Have you ever felt like the proverbial mushroom at work? Kept in the dark and fed a lot of, well... manure? Uncertainty generates fear and anxiety. Fear and anxiety generate gossip. Gossip generates rumors and distractions. Rumors and distractions destroy productivity and generate distrust. Do you see where I'm going?
We often behave like everything is a state secret that requires a security clearance before someone can be brought into the fold. It's maddening walking by a conference room with a bunch of muck-a-mucks in it and wondering what they're plotting (is it a reorg? a layoff? cancellation of the holiday party so we can make our end of year numbers?). It's amazing how secretive we can be when theoretically we're all on the same team.

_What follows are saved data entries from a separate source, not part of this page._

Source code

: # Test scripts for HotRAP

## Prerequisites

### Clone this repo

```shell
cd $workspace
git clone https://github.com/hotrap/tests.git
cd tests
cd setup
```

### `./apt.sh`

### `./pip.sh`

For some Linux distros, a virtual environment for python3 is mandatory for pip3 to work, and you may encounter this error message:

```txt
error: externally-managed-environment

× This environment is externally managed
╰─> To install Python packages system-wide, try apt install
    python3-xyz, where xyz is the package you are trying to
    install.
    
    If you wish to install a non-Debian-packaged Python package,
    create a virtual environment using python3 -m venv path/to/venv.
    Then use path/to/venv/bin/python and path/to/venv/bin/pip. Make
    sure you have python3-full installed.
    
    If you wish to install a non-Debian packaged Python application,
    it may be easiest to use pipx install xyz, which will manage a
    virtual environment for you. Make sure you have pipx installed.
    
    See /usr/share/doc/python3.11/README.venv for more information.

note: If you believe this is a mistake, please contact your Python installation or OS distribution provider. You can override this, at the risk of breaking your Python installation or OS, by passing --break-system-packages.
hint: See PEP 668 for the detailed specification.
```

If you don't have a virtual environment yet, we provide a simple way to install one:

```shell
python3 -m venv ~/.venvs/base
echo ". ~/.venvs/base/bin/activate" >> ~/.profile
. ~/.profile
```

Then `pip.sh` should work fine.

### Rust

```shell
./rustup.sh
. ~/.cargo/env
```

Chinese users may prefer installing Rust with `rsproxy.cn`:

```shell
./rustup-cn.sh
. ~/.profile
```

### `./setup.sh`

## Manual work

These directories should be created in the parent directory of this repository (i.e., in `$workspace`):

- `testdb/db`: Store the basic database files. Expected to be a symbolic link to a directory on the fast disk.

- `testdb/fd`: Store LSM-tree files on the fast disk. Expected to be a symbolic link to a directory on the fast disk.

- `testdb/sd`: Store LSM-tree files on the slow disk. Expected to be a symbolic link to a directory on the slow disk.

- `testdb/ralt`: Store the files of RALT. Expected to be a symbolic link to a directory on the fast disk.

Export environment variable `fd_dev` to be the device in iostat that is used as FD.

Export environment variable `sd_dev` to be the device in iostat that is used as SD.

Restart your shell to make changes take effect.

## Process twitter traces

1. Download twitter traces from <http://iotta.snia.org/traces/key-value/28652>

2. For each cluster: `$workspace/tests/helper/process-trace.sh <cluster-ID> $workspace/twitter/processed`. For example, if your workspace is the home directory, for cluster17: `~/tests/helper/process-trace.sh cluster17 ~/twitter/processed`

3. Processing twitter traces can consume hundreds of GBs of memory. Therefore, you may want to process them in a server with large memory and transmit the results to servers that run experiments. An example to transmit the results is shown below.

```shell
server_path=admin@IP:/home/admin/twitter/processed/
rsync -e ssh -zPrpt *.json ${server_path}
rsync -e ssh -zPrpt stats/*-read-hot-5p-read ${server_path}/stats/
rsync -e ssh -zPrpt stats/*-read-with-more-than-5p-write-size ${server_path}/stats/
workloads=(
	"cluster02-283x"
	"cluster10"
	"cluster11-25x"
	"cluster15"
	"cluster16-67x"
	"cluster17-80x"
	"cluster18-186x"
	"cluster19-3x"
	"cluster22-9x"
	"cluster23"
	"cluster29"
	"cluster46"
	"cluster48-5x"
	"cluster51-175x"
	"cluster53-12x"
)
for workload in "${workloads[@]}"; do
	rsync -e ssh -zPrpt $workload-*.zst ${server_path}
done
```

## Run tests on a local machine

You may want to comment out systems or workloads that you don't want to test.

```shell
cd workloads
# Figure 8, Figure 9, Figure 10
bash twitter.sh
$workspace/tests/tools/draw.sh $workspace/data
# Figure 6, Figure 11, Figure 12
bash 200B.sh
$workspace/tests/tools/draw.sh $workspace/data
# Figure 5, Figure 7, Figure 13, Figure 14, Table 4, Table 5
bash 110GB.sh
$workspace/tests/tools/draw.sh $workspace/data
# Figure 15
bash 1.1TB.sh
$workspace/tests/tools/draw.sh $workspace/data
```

Imagine a football team where the huddle consisted of the quarterback, the wide receiver and the center. All the other players have to stand over in the corner and wait until the three in the huddle break and line up for the play. The center snaps the ball. The wide receiver runs his route. The quarterback drops back to pass. And everyone else stands around muttering about how they have no idea what is going on. The odds of that play being successful don't seem very high. An extreme example? I don't think so. Reflect on behavior in your organization over the past six months and I'm sure you'll find plenty of similar examples.

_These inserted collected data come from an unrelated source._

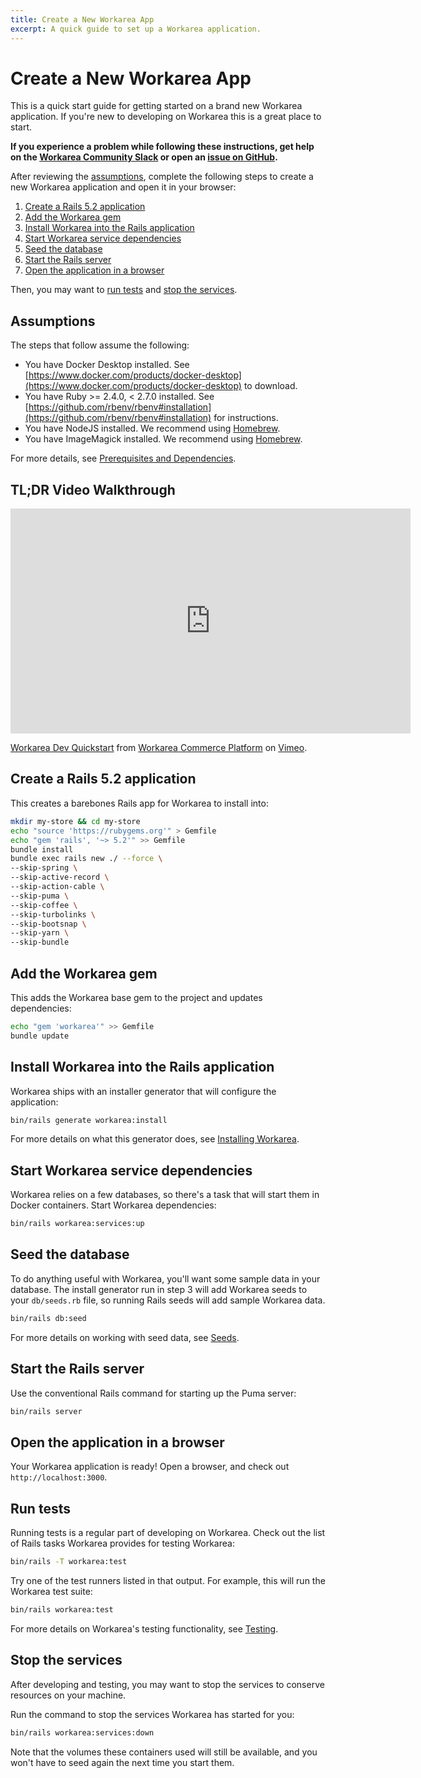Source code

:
 ```yaml
---
title: Create a New Workarea App
excerpt: A quick guide to set up a Workarea application.
---
```


# Create a New Workarea App

This is a quick start guide for getting started on a brand new Workarea application. If you're new to developing on Workarea this is a great place to start.

__If you experience a problem while following these instructions, get help on the [Workarea Community Slack](https://www.workarea.com/slack) or open an [issue on GitHub](https://github.com/workarea-commerce/workarea/issues).__

After reviewing the [assumptions](#assumptions), complete the following steps to create a new Workarea application and open it in your browser:

1. [Create a Rails 5.2 application](#create-a-rails-5-2-application)
2. [Add the Workarea gem](#add-the-workarea-gem)
3. [Install Workarea into the Rails application](#install-workarea-into-the-rails-application)
4. [Start Workarea service dependencies](#start-workarea-service-dependencies)
5. [Seed the database](#seed-the-database)
6. [Start the Rails server](#start-the-rails-server)
7. [Open the application in a browser](#open-the-application-in-a-browser)

Then, you may want to [run tests](#run-tests) and [stop the services](#stop-the-services).

## Assumptions

The steps that follow assume the following:

* You have Docker Desktop installed. See [https://www.docker.com/products/docker-desktop](https://www.docker.com/products/docker-desktop) to download.
* You have Ruby >= 2.4.0, < 2.7.0 installed. See [https://github.com/rbenv/rbenv#installation](https://github.com/rbenv/rbenv#installation) for instructions.
* You have NodeJS installed. We recommend using [Homebrew](https://brew.sh).
* You have ImageMagick installed. We recommend using [Homebrew](https://brew.sh).

For more details, see [Prerequisites and Dependencies](/articles/prerequisites-and-dependencies.html).

## TL;DR Video Walkthrough

<iframe src="https://player.vimeo.com/video/370085475" width="640" height="360" frameborder="0" allow="autoplay; fullscreen" allowfullscreen></iframe>
<p><a href="https://vimeo.com/370085475">Workarea Dev Quickstart</a> from <a href="https://vimeo.com/workarea">Workarea Commerce Platform</a> on <a href="https://vimeo.com">Vimeo</a>.</p>

## Create a Rails 5.2 application

This creates a barebones Rails app for Workarea to install into:

```bash
mkdir my-store && cd my-store
echo "source 'https://rubygems.org'" > Gemfile
echo "gem 'rails', '~> 5.2'" >> Gemfile
bundle install
bundle exec rails new ./ --force \
--skip-spring \
--skip-active-record \
--skip-action-cable \
--skip-puma \
--skip-coffee \
--skip-turbolinks \
--skip-bootsnap \
--skip-yarn \
--skip-bundle
```

## Add the Workarea gem

This adds the Workarea base gem to the project and updates dependencies:

```bash
echo "gem 'workarea'" >> Gemfile
bundle update
```

## Install Workarea into the Rails application

Workarea ships with an installer generator that will configure the application:

```bash
bin/rails generate workarea:install
```

For more details on what this generator does, see [Installing Workarea](/articles/installing.html).

## Start Workarea service dependencies

Workarea relies on a few databases, so there's a task that will start them in Docker containers.
Start Workarea dependencies:

```bash
bin/rails workarea:services:up
```

## Seed the database

To do anything useful with Workarea, you'll want some sample data in your database.
The install generator run in step 3 will add Workarea seeds to your `db/seeds.rb` file,
so running Rails seeds will add sample Workarea data.

```bash
bin/rails db:seed
```

For more details on working with seed data, see [Seeds](/articles/seeds.html).

## Start the Rails server

Use the conventional Rails command for starting up the Puma server:

```bash
bin/rails server
```

## Open the application in a browser

Your Workarea application is ready! Open a browser, and check out `http://localhost:3000`.

## Run tests

Running tests is a regular part of developing on Workarea. Check out the list of Rails tasks Workarea provides for testing Workarea:

```bash
bin/rails -T workarea:test
```

Try one of the test runners listed in that output. For example, this will run the Workarea test suite:

```bash
bin/rails workarea:test
```

For more details on Workarea's testing functionality, see [Testing](/articles/testing.html).

## Stop the services

After developing and testing, you may want to stop the services to conserve resources on your machine.

Run the command to stop the services Workarea has started for you:

```bash
bin/rails workarea:services:down
```

Note that the volumes these containers used will still be available, and you won't have to seed again the next time you start them.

So what's the fix? It involves people getting hit by a beer truck (or a bus or some other heavy contraption moving at high speeds). I'm speaking metaphorically of course. It goes something like this - if you were hit by a beer truck on your way home from work, would your team be able to carry on and achieve their goals without your direction? Would they know the plan? Would they know what to do in your absence? The only way to answer "yes" to those questions is to let them in on everything (well, everything that's not confidential like mergers or personnel actions, of course).
I adopted these principles for communicating with my team back in my platoon leader days. In the event of combat (or even training, which could be dangerous and deadly), there was a distinct possibility of a leader falling in the middle of the fight. To prevent total anarchy in the face of such an event, EVERY member of the unit knew THE ENTIRE PLAN. This way, if the commander, platoon leader, tank commander, etc. were removed from the battle (most of the time due to a defective radio - God bless America and purchasing from the lowest bidder) the unit could still accomplish the mission.
If you're wringing your hands right now at the prospect of being more open with your team, you're either an information hoarder (Bad hoarder! Bad!) or you don't trust your people (which means they probably don't trust you either). If you want your team to be more open in its communications, you have to set the tone. The only way to do that is to let them in on "the secret."
Start small. Show them you trust them and want them involved. If they violate that trust, deal with it appropriately. If they uphold it, keep bringing them deeper into the fold. They'll appreciate it. They'll feel more connected, committed and involved which will lead to better morale and productivity (and reduce turnover to boot).
Give it a try. They're wearing the same jersey you are. Let them in the huddle.